Research shows that the light conditions under which cod fry are raised play a role in their growth, even as adults.
Light increases growth
Since 2009, Jorge Fernandes, an associate professor of biology at the University of Nordland, has been investigating the effects of light conditions and sexual maturation on muscle development in cod.
“Continuous light increases growth significantly in cod fry,” explains Fernandes. “In fact after just 12 hours we can actually observe the effects of light manipulation on both gene expression and levels of the sleep hormone melatonin.”
Professor Fernandes and his international research team are working to identify and understand the underlying mechanisms that trigger muscle growth in cod in a project that will conclude in 2012.
10 per cent more in half a year
For six months an experimental group of cod fry received 24-hour light.
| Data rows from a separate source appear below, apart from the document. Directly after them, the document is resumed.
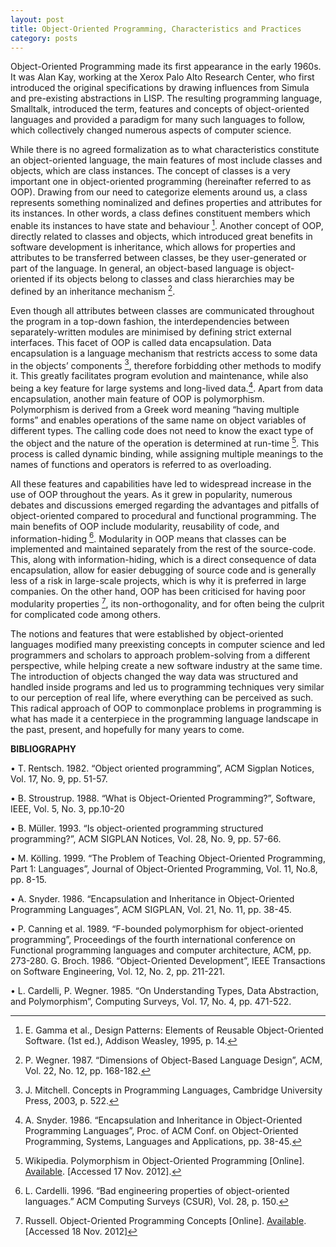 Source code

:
 ```yaml
---
layout: post
title: Object-Oriented Programming, Characteristics and Practices
category: posts
---
```


Object-Oriented Programming made its first appearance in the early 1960s. It was Alan Kay, working at the Xerox Palo Alto Research Center, who first introduced the original specifications by drawing influences from Simula and pre-existing abstractions in LISP. The resulting programming language, Smalltalk, introduced the term, features and concepts of object-oriented languages and provided a paradigm for many such languages to follow, which collectively changed numerous aspects of computer science.

While there is no agreed formalization as to what characteristics constitute an object-oriented language, the main features of most include classes and objects, which are class instances. The concept of classes is a very important one in object-oriented programming (hereinafter referred to as OOP). Drawing from our need to categorize elements around us, a class represents something nominalized and defines properties and attributes for its instances. In other words, a class defines constituent members which enable its instances to have state and behaviour [^1]. Another concept of OOP, directly related to classes and objects, which introduced great benefits in software development is inheritance, which allows for properties and attributes to be transferred between classes, be they user-generated or part of the language. In general, an object-based language is object-oriented if its objects belong to classes and class hierarchies may be defined by an inheritance mechanism [^2].

Even though all attributes between classes are communicated throughout the program in a top-down fashion, the interdependencies between separately-written modules are minimised by defining strict external interfaces. This facet of OOP is called data encapsulation. Data encapsulation is a language mechanism that restricts access to some data in the objects’ components [^3], therefore forbidding other methods to modify it. This greatly facilitates program evolution and maintenance, while also being a key feature for large systems and long-lived data.[^4]. Apart from data encapsulation, another main feature of OOP is polymorphism. Polymorphism is derived from a Greek word meaning “having multiple forms” and enables operations of the same name on object variables of different types. The calling code does not need to know the exact type of the object and the nature of the operation is determined at run-time [^5]. This process is called dynamic binding, while assigning multiple meanings to the names of functions and operators is referred to as overloading.

All these features and capabilities have led to widespread increase in the use of OOP throughout the years. As it grew in popularity, numerous debates and discussions emerged regarding the advantages and pitfalls of object-oriented compared to procedural and functional programming. The main benefits of OOP include modularity, reusability of code, and information-hiding [^6]. Modularity in OOP means that classes can be implemented and maintained separately from the rest of the source-code. This, along with information-hiding, which is a direct consequence of data encapsulation, allow for easier debugging of source code and is generally less of a risk in large-scale projects, which is why it is preferred in large companies. On the other hand, OOP has been criticised for having poor modularity properties [^7], its non-orthogonality, and for often being the culprit for complicated code among others.

The notions and features that were established by object-oriented languages modified many preexisting concepts in computer science and led programmers and scholars to approach problem-solving from a different perspective, while helping create a new software industry at the same time.  The introduction of objects changed the way data was structured and handled inside programs  and led us to programming techniques very similar to our perception of real life, where everything can be perceived as such. This radical approach of OOP to commonplace problems in programming is what has made it a centerpiece in the programming language landscape in the past, present, and hopefully for many years to come.
 
[^1]: E. Gamma et al., Design Patterns: Elements of Reusable Object-Oriented Software. (1st ed.), Addison Weasley, 1995, p. 14.
[^2]: P. Wegner. 1987. “Dimensions of Object-Based Language Design”, ACM, Vol. 22, No. 12, pp. 168-182.
[^3]: J. Mitchell. Concepts in Programming Languages, Cambridge University Press, 2003, p. 522.
[^4]: A. Snyder. 1986. “Encapsulation and Inheritance in Object-Oriented Programming Languages”, Proc.  of  ACM  Conf.  on  Object-Oriented  Programming,  Systems,  Languages  and  Applications, pp. 38-45.
[^5]: Wikipedia. Polymorphism in Object-Oriented Programming [Online]. [Available](http://en.wikipedia.org/wiki/Polymorphism_in_object-oriented_programming). [Accessed 17 Nov. 2012].
[^6]: L. Cardelli. 1996. “Bad engineering properties of object-oriented languages.” ACM Computing Surveys (CSUR), Vol. 28, p. 150.
[^7]: Russell. Object-Oriented Programming Concepts [Online]. [Available](http://www.ctp.bilkent.edu.tr/~russell/java/LectureNotes/1_OOConcepts.htm). [Accessed 18 Nov. 2012]
  
**BIBLIOGRAPHY**
 
• T. Rentsch. 1982. “Object oriented programming”, ACM Sigplan Notices, Vol. 17, No. 9, pp. 51-57.

• B. Stroustrup. 1988. “What is Object-Oriented Programming?”, Software, IEEE, Vol. 5, No. 3, pp.10-20

• B. Müller. 1993. “Is object-oriented programming structured programming?”, ACM SIGPLAN Notices, Vol. 28, No. 9, pp. 57-66.

• M. Kölling. 1999. “The Problem of Teaching Object-Oriented Programming, Part 1: Languages”, Journal of Object-Oriented Programming, Vol. 11, No.8, pp. 8-15.

• A. Snyder. 1986. “Encapsulation and Inheritance in Object-Oriented Programming Languages”, ACM SIGPLAN, Vol. 21, No. 11, pp. 38-45.

• P. Canning et al. 1989. “F-bounded polymorphism for object-oriented programming”, Proceedings of the fourth international conference on Functional programming languages and computer architecture, ACM, pp. 273-280.
G. Broch. 1986. “Object-Oriented Development”, IEEE Transactions on Software Engineering, Vol. 12, No. 2, pp. 211-221.

• L. Cardelli, P. Wegner. 1985. “On Understanding Types, Data Abstraction, and Polymorphism”, Computing Surveys, Vol. 17, No. 4, pp. 471-522.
The control group was exposed to the natural daylight hours in Bodø in Northern Norway, where the experiment was carried out – meaning that the fish in this group also received continuous light during the period of midnight sun, but correspondingly little light in the winter.
On Day 1 of the experiment the cod fry weighed roughly 2 grams. A significant growth improvement in the fry exposed to continuous light was observed. Muscle tissue analysis revealed that more light led to thinner but more numerous muscle fibres compared to less light.
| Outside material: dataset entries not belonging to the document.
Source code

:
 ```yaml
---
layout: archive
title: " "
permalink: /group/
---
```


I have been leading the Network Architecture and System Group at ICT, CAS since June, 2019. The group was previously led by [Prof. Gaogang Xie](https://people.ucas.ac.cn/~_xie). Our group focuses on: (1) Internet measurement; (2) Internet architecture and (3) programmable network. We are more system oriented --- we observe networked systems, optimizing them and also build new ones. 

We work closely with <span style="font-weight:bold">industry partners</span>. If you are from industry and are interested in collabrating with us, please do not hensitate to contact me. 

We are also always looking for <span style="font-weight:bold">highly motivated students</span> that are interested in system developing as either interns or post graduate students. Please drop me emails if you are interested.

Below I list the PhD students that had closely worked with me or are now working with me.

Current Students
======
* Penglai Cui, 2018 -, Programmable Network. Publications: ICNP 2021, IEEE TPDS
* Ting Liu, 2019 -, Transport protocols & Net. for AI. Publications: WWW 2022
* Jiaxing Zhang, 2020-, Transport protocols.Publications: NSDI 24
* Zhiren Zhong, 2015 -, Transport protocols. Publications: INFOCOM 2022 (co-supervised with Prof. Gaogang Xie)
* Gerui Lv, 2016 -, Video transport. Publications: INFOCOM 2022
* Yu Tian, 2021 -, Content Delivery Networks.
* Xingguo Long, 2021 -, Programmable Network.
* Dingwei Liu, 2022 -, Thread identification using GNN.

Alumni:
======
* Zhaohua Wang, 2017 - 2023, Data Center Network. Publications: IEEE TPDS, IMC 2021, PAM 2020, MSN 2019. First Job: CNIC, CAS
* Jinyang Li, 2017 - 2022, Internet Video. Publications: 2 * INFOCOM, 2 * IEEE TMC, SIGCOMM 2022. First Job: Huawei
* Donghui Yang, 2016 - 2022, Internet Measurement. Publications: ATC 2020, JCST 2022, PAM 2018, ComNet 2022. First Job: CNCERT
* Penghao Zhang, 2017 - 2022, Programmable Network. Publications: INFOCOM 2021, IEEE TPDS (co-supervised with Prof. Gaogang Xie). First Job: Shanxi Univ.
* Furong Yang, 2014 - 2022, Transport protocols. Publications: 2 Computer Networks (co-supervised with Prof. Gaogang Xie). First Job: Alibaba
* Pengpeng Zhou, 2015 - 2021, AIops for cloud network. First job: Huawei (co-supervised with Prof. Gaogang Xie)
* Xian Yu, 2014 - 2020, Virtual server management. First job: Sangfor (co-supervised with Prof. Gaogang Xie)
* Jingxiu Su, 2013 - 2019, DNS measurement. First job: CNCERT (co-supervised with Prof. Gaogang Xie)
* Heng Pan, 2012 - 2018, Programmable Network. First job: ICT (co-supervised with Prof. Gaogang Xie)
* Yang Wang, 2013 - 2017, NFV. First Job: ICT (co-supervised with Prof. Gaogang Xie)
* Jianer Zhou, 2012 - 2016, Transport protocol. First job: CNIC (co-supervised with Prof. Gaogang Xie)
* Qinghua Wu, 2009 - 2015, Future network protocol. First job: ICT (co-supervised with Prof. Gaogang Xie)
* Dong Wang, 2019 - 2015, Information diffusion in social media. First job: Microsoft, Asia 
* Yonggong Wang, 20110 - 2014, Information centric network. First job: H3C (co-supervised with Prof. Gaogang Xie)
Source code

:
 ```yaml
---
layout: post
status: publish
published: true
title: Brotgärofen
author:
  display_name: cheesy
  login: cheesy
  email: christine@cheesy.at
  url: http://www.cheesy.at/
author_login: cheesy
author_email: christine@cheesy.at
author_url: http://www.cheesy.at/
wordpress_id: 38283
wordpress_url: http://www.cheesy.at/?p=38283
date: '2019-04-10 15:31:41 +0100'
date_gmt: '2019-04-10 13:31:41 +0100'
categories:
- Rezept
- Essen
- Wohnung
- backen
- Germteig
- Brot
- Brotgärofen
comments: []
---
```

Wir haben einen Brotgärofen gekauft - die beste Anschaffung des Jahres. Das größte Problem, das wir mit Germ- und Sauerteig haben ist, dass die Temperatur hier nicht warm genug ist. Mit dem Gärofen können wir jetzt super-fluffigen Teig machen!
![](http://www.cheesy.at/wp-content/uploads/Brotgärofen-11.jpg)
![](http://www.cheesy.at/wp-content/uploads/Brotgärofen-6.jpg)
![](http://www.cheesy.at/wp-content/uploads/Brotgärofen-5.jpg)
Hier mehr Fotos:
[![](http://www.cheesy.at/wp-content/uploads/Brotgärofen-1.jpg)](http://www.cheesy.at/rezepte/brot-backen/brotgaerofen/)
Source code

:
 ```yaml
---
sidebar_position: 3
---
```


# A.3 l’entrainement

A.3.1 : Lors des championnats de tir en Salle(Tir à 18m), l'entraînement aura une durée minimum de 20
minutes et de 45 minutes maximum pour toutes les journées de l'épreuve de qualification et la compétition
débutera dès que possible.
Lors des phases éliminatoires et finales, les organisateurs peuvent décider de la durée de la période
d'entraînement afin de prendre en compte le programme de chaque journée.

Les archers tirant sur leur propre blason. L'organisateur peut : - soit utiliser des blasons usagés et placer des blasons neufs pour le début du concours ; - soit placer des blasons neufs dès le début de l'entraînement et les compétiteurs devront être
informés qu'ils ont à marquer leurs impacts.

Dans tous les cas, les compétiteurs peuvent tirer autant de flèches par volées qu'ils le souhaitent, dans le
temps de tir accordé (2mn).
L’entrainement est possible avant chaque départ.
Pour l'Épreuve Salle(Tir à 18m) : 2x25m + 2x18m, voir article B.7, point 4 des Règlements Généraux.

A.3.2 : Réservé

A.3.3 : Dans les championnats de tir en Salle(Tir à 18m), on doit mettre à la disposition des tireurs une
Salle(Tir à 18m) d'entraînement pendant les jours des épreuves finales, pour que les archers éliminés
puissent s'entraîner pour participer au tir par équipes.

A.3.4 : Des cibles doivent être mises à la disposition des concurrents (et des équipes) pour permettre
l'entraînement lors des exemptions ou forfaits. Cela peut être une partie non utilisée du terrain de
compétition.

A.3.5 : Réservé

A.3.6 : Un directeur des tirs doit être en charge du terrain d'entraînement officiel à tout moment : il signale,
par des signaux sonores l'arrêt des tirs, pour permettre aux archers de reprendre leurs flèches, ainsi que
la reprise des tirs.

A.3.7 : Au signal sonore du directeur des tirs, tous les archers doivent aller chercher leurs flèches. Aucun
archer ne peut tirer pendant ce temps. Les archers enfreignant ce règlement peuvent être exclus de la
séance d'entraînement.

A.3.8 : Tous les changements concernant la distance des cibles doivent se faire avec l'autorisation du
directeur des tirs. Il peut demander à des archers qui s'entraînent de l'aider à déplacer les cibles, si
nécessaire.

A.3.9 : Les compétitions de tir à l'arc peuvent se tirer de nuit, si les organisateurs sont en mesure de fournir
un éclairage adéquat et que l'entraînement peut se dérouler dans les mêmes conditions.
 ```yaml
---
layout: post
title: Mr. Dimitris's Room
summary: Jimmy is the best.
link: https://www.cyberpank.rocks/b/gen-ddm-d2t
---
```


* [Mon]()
“The light-manipulated fish have the potential to grow larger than the untreated fish,” summarises Fernandes.
About the project
Project title: Impact of photoperiod and sexual maturation on growth performance of Atlantic cod – a genomic perspective
Project manager: Jorge Fernandes, University of Nordland
Project period: 1 January 2009–30 June 2012
Project budget: 1 million Euro
Partners: Institute of Marine Research, University of Tokyo (Japan), University of St. Andrews (Scotland), Hellenic Centre for Marine Research (Greece), Codfarmers ASA
Research Program: Aquaculture – An Industry in Growth
Related research has shown that the effects of continuous light on cod fry can still be observed three years after light treatment; they are larger than fish that did not receive as much light when young.
"No one knows with any certainty what causes the molecular mechanisms behind this phenomenon,” says Fernandes.
Increasing the number of muscle fibres in production cod is very valuable commercially.
Would like to delay puberty
The rapid growth rate of production cod entails earlier sexual maturation. In the wild, cod reach maturity at three to four years, but production cod mature at roughly two years, at a weight of just 1.5 kg. Sexually mature cod spend much energy developing eggs or milt instead of growing larger – presenting a serious problem for the cod industry.
“We wish to understand the negative impacts of sexual maturation on growth,” says Fernandes, “particularly on how muscle development changes during cod puberty.”
From a commercial standpoint, it is preferable to delay the onset of puberty. Once again, light can be used to manipulate this process. In order to understand precisely how light affects sexual maturation and growth in cod, Fernandes and his research colleagues are now studying the biological clock of cod.
“We are seeking to find out how cod growth genes and growth characteristics are influenced by sexual maturation and light changes. The objective is to identify the genes that yield the best growth in relation to light and sexual maturation.”